[R] importing spreadsheet data - linera regression - panel data

Mon Apr 20 17:31:50 CEST 2009

Dear Cecilia,

just adding some examples to Stefan's post, which says everything
already. I've recently gone mad with reshaping, so I assume it is a
little tricky. Or maybe what I tell you is obvious, then just skip it.

**import**

Your files are spreadsheets, so the best way to import is to save them
in a .csv or maybe in a .txt file (File>Save as>[choose 'Tab delimited'
format]) and then do as Stefan said with read.csv() or, if you saved in
tab delimited, read.table(..., sep="\t"). See help("read.table") or
?read.table which is the same.

Specifically, looks like you already exported them as tab delimited. So
something like 

yourdata <- read.table(file="yourfile.txt", sep="\t", header=TRUE)
should work.

**reshape**

Now 'yourdata' is a data.frame object. Then you reshape() them, as said,
from 'wide' to 'long' format.
You need to do something like

yourreshapeddata <- reshape(yourdata, direction="long",
varying=list(paste("revenue", 2007:1998, sep="")))

i.e., 'varying' must be the list of the vectors (here: only one vector!)
of column names corresponding to the time-varying variables to be
stacked. (Hint: see what 'paste("revenue", 2007:1998, sep=""))' does).

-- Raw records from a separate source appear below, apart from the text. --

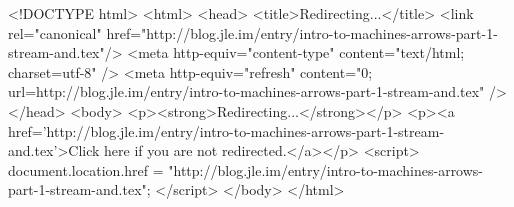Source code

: <!DOCTYPE html>
<html>
<head>
<title>Redirecting...</title>
<link rel="canonical" href="http://blog.jle.im/entry/intro-to-machines-arrows-part-1-stream-and.tex"/>
<meta http-equiv="content-type" content="text/html; charset=utf-8" />
<meta http-equiv="refresh" content="0; url=http://blog.jle.im/entry/intro-to-machines-arrows-part-1-stream-and.tex" />
</head>
<body>
  <p><strong>Redirecting...</strong></p>
  <p><a href='http://blog.jle.im/entry/intro-to-machines-arrows-part-1-stream-and.tex'>Click here if you are not redirected.</a></p>
  <script>
    document.location.href = "http://blog.jle.im/entry/intro-to-machines-arrows-part-1-stream-and.tex";
  </script>
</body>
</html>
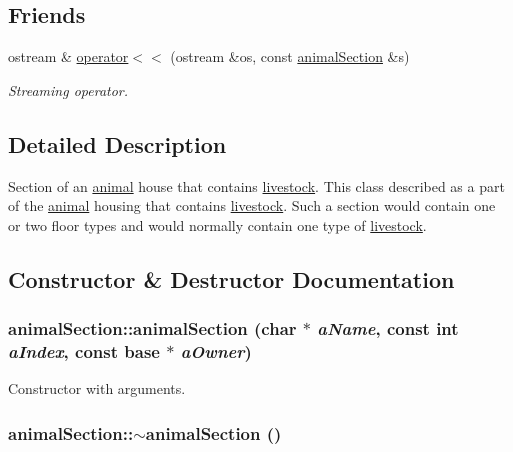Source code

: \subsection*{Friends}
\begin{DoxyCompactItemize}
\item 
ostream \& \hyperlink{classanimal_section_afc0c5d745b4e8cb42de23c61aa1e2738}{operator$<$$<$} (ostream \&os, const \hyperlink{classanimal_section}{animalSection} \&s)
\begin{DoxyCompactList}\small\item\em Streaming operator. \item\end{DoxyCompactList}\end{DoxyCompactItemize}


\subsection{Detailed Description}
Section of an \hyperlink{classanimal}{animal} house that contains \hyperlink{classlivestock}{livestock}. This class described as a part of the \hyperlink{classanimal}{animal} housing that contains \hyperlink{classlivestock}{livestock}. Such a section would contain one or two floor types and would normally contain one type of \hyperlink{classlivestock}{livestock}. 

\subsection{Constructor \& Destructor Documentation}
\hypertarget{classanimal_section_ad2bba0c526d7ebf4b5b7f7f70c9c330a}{
\subsubsection[{animalSection}]{\setlength{\rightskip}{0pt plus 5cm}animalSection::animalSection (char $\ast$ {\em aName}, \/  const int {\em aIndex}, \/  const {\bf base} $\ast$ {\em aOwner})}}
\label{classanimal_section_ad2bba0c526d7ebf4b5b7f7f70c9c330a}


Constructor with arguments. \hypertarget{classanimal_section_a5d0ec0377589de7afd16ae207e5a172e}{
\subsubsection[{$\sim$animalSection}]{\setlength{\rightskip}{0pt plus 5cm}animalSection::$\sim$animalSection ()}}
\label{classanimal_section_a5d0ec0377589de7afd16ae207e5a172e}


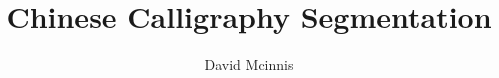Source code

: \documentclass{ewuthesis}
\begin{document}
    \title{Chinese Calligraphy Segmentation}
    \author{David Mcinnis}
    
    
    \maketitle
    
    
\end{document}
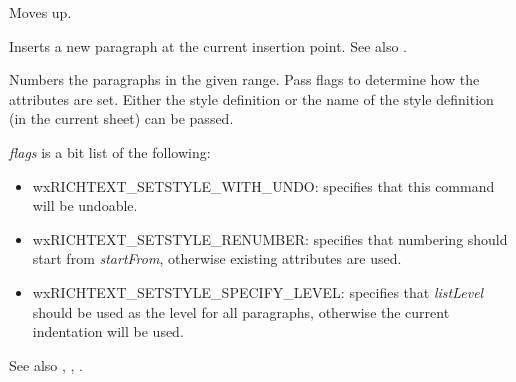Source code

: \label{wxrichtextctrlmoveup}


Moves up.

\label{wxrichtextctrlnewline}


Inserts a new paragraph at the current insertion point. See also .

\label{wxrichtextctrlnumberlist}



Numbers the paragraphs in the given range. Pass flags to determine how the attributes are set.
Either the style definition or the name of the style definition (in the current sheet) can be passed.

{\it flags} is a bit list of the following:

\begin{itemize}\itemsep=0pt
\item wxRICHTEXT\_SETSTYLE\_WITH\_UNDO: specifies that this command will be undoable.
\item wxRICHTEXT\_SETSTYLE\_RENUMBER: specifies that numbering should start from {\it startFrom}, otherwise existing attributes are used.
\item wxRICHTEXT\_SETSTYLE\_SPECIFY\_LEVEL: specifies that {\it listLevel} should be used as the level for all paragraphs, otherwise the current indentation will be used.
\end{itemize}

See also , , .

\label{wxrichtextctrlonclear}

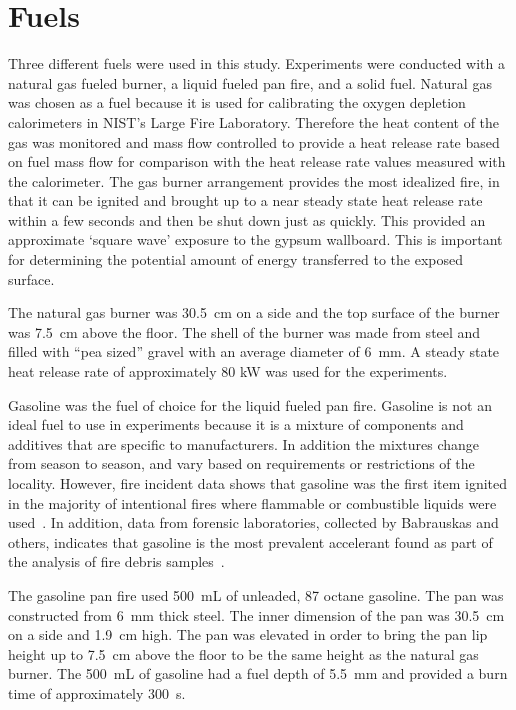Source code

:\documentclass[twoside]{uocthesis}
\begin{document}
{\section{Fuels}

Three different fuels were used in this study.  Experiments were conducted with a natural gas fueled burner, a liquid fueled pan fire, and a solid fuel. Natural gas was chosen as a fuel because it is used for calibrating the oxygen depletion calorimeters in NIST’s Large Fire Laboratory.  Therefore the heat content of the gas was monitored and mass flow controlled to provide a heat release rate based on fuel mass flow for comparison with the heat release rate values measured with the calorimeter.  The gas burner arrangement provides the most idealized fire, in that it can be ignited and brought up to a near steady state heat release rate within a few seconds and then be shut down just as quickly.  This provided an approximate `square wave' exposure to the gypsum wallboard.  This is important for determining the potential amount of energy transferred to the exposed surface.

The natural gas burner was 30.5~cm on a side and the top surface of the burner was 7.5~cm above the floor. The shell of the burner was made from steel and filled with ``pea sized'' gravel with an average diameter of 6~mm.  A steady state heat release rate of approximately 80 kW was used for the experiments.

Gasoline was the fuel of choice for the liquid fueled pan fire.  Gasoline is not an ideal fuel to use in experiments because it is a mixture of components and additives that are specific to manufacturers. In addition the mixtures change from season to season, and vary based on requirements or restrictions of the locality.  However, fire incident data shows that gasoline was the first item ignited in the majority of intentional fires where flammable or combustible liquids were used~\cite{Rohr:2001}. In addition, data from forensic laboratories, collected by Babrauskas and others, indicates that gasoline is the most prevalent accelerant found as part of the analysis of fire debris samples~\cite{Babrauskas:2003,Chasteen:2010}.

The gasoline pan fire used 500~mL of unleaded, 87 octane gasoline.  The pan was constructed from 6~mm thick steel.  The inner dimension of the pan was 30.5~cm on a side and 1.9~cm high.  The pan was elevated in order to bring the pan lip height up to 7.5~cm above the floor to be the same height as the natural gas burner.  The 500~mL of gasoline had a fuel depth of 5.5~mm and provided a burn time of approximately 300~s.

}
\end{document}
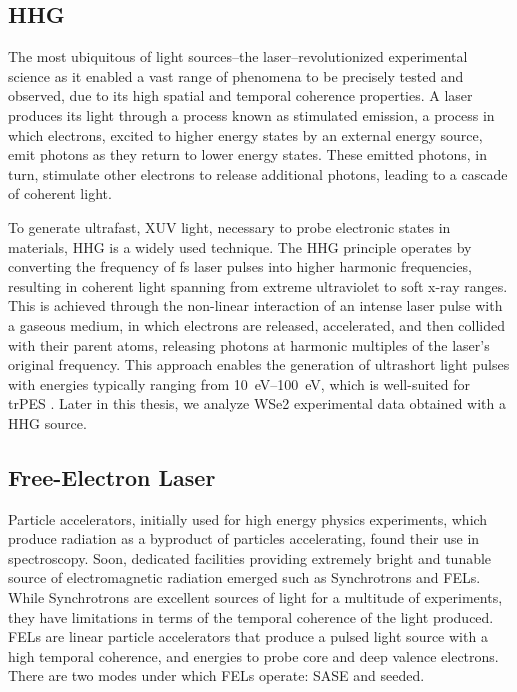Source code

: \subsection*{HHG}
The most ubiquitous of light sources--the laser--revolutionized experimental science as it enabled a vast range of phenomena to be precisely tested and observed, due to its high spatial and temporal coherence properties. A laser produces its light through a process known as stimulated emission, a process in which electrons, excited to higher energy states by an external energy source, emit photons as they return to lower energy states. These emitted photons, in turn, stimulate other electrons to release additional photons, leading to a cascade of coherent light.

To generate ultrafast, \gls{XUV} light, necessary to probe electronic states in materials, \gls{HHG} is a widely used technique. The \Gls{HHG} principle operates by converting the frequency of \unit{fs} laser pulses into higher harmonic frequencies, resulting in coherent light spanning from extreme ultraviolet to soft x-ray ranges. This is achieved through the non-linear interaction of an intense laser pulse with a gaseous medium, in which electrons are released, accelerated, and then collided with their parent atoms, releasing photons at harmonic multiples of the laser’s original frequency. This approach enables the generation of ultrashort light pulses with energies typically ranging from \qtyrange{10}{100}{eV}, which is well-suited for \gls{trPES} \cite{macklinHighorderHarmonicGeneration1993}. Later in this thesis, we analyze \gls{WSe2} experimental data obtained with a \gls{HHG} source.

\subsection*{Free-Electron Laser}
Particle accelerators, initially used for high energy physics experiments, which produce radiation as a byproduct of particles accelerating, found their use in spectroscopy. Soon, dedicated facilities providing extremely bright and tunable source of electromagnetic radiation emerged such as Synchrotrons and \glspl{FEL}.
While Synchrotrons are excellent sources of light for a multitude of experiments, they have limitations in terms of the temporal coherence of the light produced. \Glspl{FEL} are linear particle accelerators that produce a pulsed light source with a high temporal coherence, and energies to probe core and deep valence electrons. There are two modes under which \glspl{FEL} operate: \gls{SASE} and seeded.

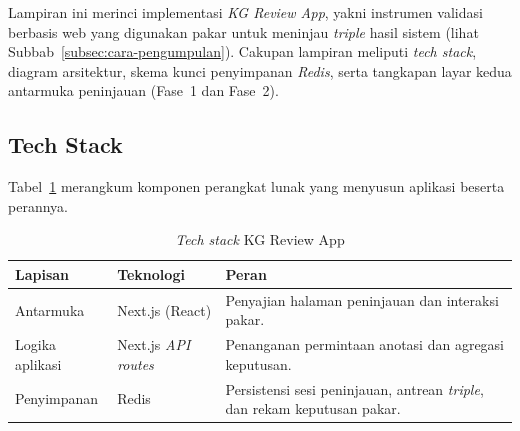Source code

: \documentclass[../../thesis]{subfiles}
\begin{document}
\ifSubfilesClassLoaded{}{\appendix\setcounter{chapter}{1}}

\label{lamp:kg-review-app}

Lampiran ini merinci implementasi \textit{KG Review App}, yakni instrumen
validasi berbasis web yang digunakan pakar untuk meninjau \textit{triple}
hasil sistem (lihat Subbab~\ref{subsec:cara-pengumpulan}). Cakupan lampiran
meliputi \textit{tech stack}, diagram arsitektur, skema kunci penyimpanan
\textit{Redis}, serta tangkapan layar kedua antarmuka peninjauan (Fase~1 dan
Fase~2).

\subsection{Tech Stack}
\label{lamp:tech-stack}

Tabel~\ref{tab:tech-stack} merangkum komponen perangkat lunak yang
menyusun aplikasi beserta perannya.

\begin{table}[htbp]
  \centering
  \caption{\textit{Tech stack} KG Review App}
  \label{tab:tech-stack}
  \begin{tabularx}{\linewidth}{@{}l l X@{}}
    \toprule
    \textbf{Lapisan} & \textbf{Teknologi} & \textbf{Peran} \\
    \midrule
    Antarmuka      & Next.js (React) & Penyajian halaman peninjauan dan
                     interaksi pakar. \\
    Logika aplikasi & Next.js \textit{API routes} & Penanganan permintaan
                     anotasi dan agregasi keputusan. \\
    Penyimpanan    & Redis & Persistensi sesi peninjauan, antrean
                     \textit{triple}, dan rekam keputusan pakar. \\
    \bottomrule
  \end{tabularx}
\end{table}

\end{document}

An example on the Grunfeld data just to clarify:
data(Grunfeld, package="Ecdat") # data start in 'long' format, the one
you need
## make them 'wide'
pippo<-reshape(Grunfeld, direction="wide", timevar="year", idvar="firm")

## see what you got
fix(pippo) 
## now make them 'long' again (what you need!)
pluto<-reshape(pippo, direction="long",
varying=list(paste("inv",1935:1954,sep="."),paste("value",1935:1954,sep=
"."),paste("capital",1935:1954,sep=".")))
## see how it worked. Notice the "id" and "time" variables it produced.
fix(pluto)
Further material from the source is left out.